C’è una sottile differenza, perché alle volte diamo per scontato il fatto di essere in pausa con il fare la pausa mentale.

Devi imparare a distinguere le attività che ti portano ad essere più sereno e lucido, da quelle che ti portano ad essere più stanco e stressato.

Arrivare morto e pieno di stress a fine giornata è una tua responsabilità, e se seguirai questi consigli noterai da subito i cambiamenti.

-Va bene Lorenzo mi hai convinto, vedi di tagliare!-

– Cosa devo fare in queste benedette pause?-

Ok, ok! Eccoti accontentato.

 

ECCO LE 5 ATTIVITA’ CHE POTENZIERANNO LA TUA MENTE NELLA PAUSA:

Bevi acqua!

L’ideale è a temperatura ambiente.

Sembra banale ma non lo è. Non è il caffè che fa svegliare, anzi. Nel cervello crea solo dei picchi di caffeina, seguiti naturalmente da cali di attenzione.

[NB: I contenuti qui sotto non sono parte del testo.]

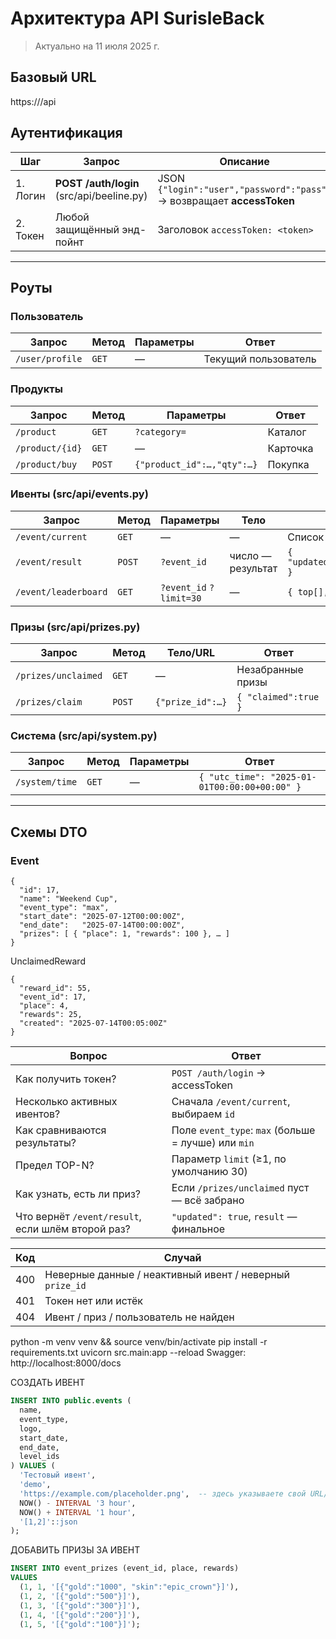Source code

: # Архитектура API SurisleBack
> Актуально на 11 июля 2025 г.

## Базовый URL
https://<your-domain>/api
## Аутентификация

| Шаг | Запрос | Описание |
| --- | ------ | -------- |
| 1. Логин | **POST /auth/login** (src/api/beeline.py) | JSON `{"login":"user","password":"pass"}` → возвращает **accessToken** |
| 2. Токен | Любой защищённый энд-пойнт | Заголовок `accessToken: <token>` |

---

## Роуты

### Пользователь
| Запрос | Метод | Параметры | Ответ |
| --- | --- | --- | --- |
| `/user/profile` | `GET` | — | Текущий пользователь |

### Продукты
| Запрос | Метод | Параметры | Ответ |
| --- | --- | --- | --- |
| `/product` | `GET` | `?category=` | Каталог |
| `/product/{id}` | `GET` | — | Карточка |
| `/product/buy` | `POST` | `{"product_id":…,"qty":…}` | Покупка |

### Ивенты (src/api/events.py)
| Запрос | Метод | Параметры | Тело | Ответ |
| --- | --- | --- | --- | --- |
| `/event/current` | `GET` | — | — | Список активных ивентов |
| `/event/result` | `POST` | `?event_id` | число — результат | `{ "updated":bool,"result":float,"place":int }` |
| `/event/leaderboard` | `GET` | `?event_id` `?limit=30` | — | `{ top[], current_user }` |

### Призы (src/api/prizes.py)
| Запрос | Метод | Тело/URL | Ответ |
| --- | --- | --- | --- |
| `/prizes/unclaimed` | `GET` | — | Незабранные призы |
| `/prizes/claim` | `POST` | `{"prize_id":…}` | `{ "claimed":true }` |

### Система (src/api/system.py)
| Запрос | Метод | Параметры | Ответ |
| --- | --- | --- | --- |
| `/system/time` | `GET` | — | `{ "utc_time": "2025-01-01T00:00:00+00:00" }` |

---

## Схемы DTO

### Event
```jsonc
{
  "id": 17,
  "name": "Weekend Cup",
  "event_type": "max",
  "start_date": "2025-07-12T00:00:00Z",
  "end_date":   "2025-07-14T00:00:00Z",
  "prizes": [ { "place": 1, "rewards": 100 }, … ]
}
```
UnclaimedReward
```
{
  "reward_id": 55,
  "event_id": 17,
  "place": 4,
  "rewards": 25,
  "created": "2025-07-14T00:05:00Z"
}
```


| Вопрос                                            | Ответ                                               |
| ------------------------------------------------- | --------------------------------------------------- |
| Как получить токен?                               | `POST /auth/login` → accessToken                    |
| Несколько активных ивентов?                       | Сначала `/event/current`, выбираем `id`             |
| Как сравниваются результаты?                      | Поле `event_type`: `max` (больше = лучше) или `min` |
| Предел TOP-N?                                     | Параметр `limit` (≥1, по умолчанию 30)              |
| Как узнать, есть ли приз?                         | Если `/prizes/unclaimed` пуст — всё забрано         |
| Что вернёт `/event/result`, если шлём второй раз? | `"updated": true`, `result` — финальное             |


| Код | Случай                                                   |
| --- | -------------------------------------------------------- |
| 400 | Неверные данные / неактивный ивент / неверный `prize_id` |
| 401 | Токен нет или истёк                                      |
| 404 | Ивент / приз / пользователь не найден                    |




python -m venv venv && source venv/bin/activate
pip install -r requirements.txt
uvicorn src.main:app --reload
Swagger: http://localhost:8000/docs



СОЗДАТЬ ИВЕНТ
```sql
INSERT INTO public.events (
  name,
  event_type,
  logo,
  start_date,
  end_date,
  level_ids
) VALUES (
  'Тестовый ивент',
  'demo',
  'https://example.com/placeholder.png',  -- здесь указываете свой URL/путь
  NOW() - INTERVAL '3 hour',
  NOW() + INTERVAL '1 hour',
  '[1,2]'::json
);
```

ДОБАВИТЬ ПРИЗЫ ЗА ИВЕНТ
```sql
INSERT INTO event_prizes (event_id, place, rewards)
VALUES
  (1, 1, '[{"gold":"1000", "skin":"epic_crown"}]'),
  (1, 2, '[{"gold":"500"}]'),
  (1, 3, '[{"gold":"300"}]'),
  (1, 4, '[{"gold":"200"}]'),
  (1, 5, '[{"gold":"100"}]');
```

Se vuoi tenere costante la concentrazione, devi bere acqua.

 

2 Muovi il corpo!

Se vedi uno camminare con la testa bassa la gobba e sbuffando, probabilmente penserai che non sia l’uomo più motivato sulla faccia della terra giusto?

Questo perché c’è una connessione mente-corpo: i pensieri che hai, creano una determinata fisiologia.

Quindi se è vero che il modo in cui pensi, influisce la tua fisiologia, è anche vero il contrario cioè che puoi influenzare i tuoi pensieri, muovendoti.

Quindi fai un po’ di stretching alla schiena, alle spalle o al collo!

 

3 Ascolta della musica!

La musica è un potentissimo veicolo di emozioni, e puoi utilizzarla per creare lo stato emotivo desiderato.

Scegli il tipo di musica in base a come vorresti sentirti, magari hai bisogno di rilassarti, e quindi ascolta musica rilassante e immergiti nei suoni della natura.

O magari vuoi avere più energia, in questo caso scegli tu la musica ritmata che preferisci.

 

4 Mangia un frutto o uno spuntino leggero!

Un frutto serve a fornire gli zuccheri buoni, necessari a nutrire il tuo cervello.

Se non ti basta, ti consiglio delle proteine magre tipo affettato ti tacchino, o bresaola, a cui puoi abbinare delle noci o mandorle.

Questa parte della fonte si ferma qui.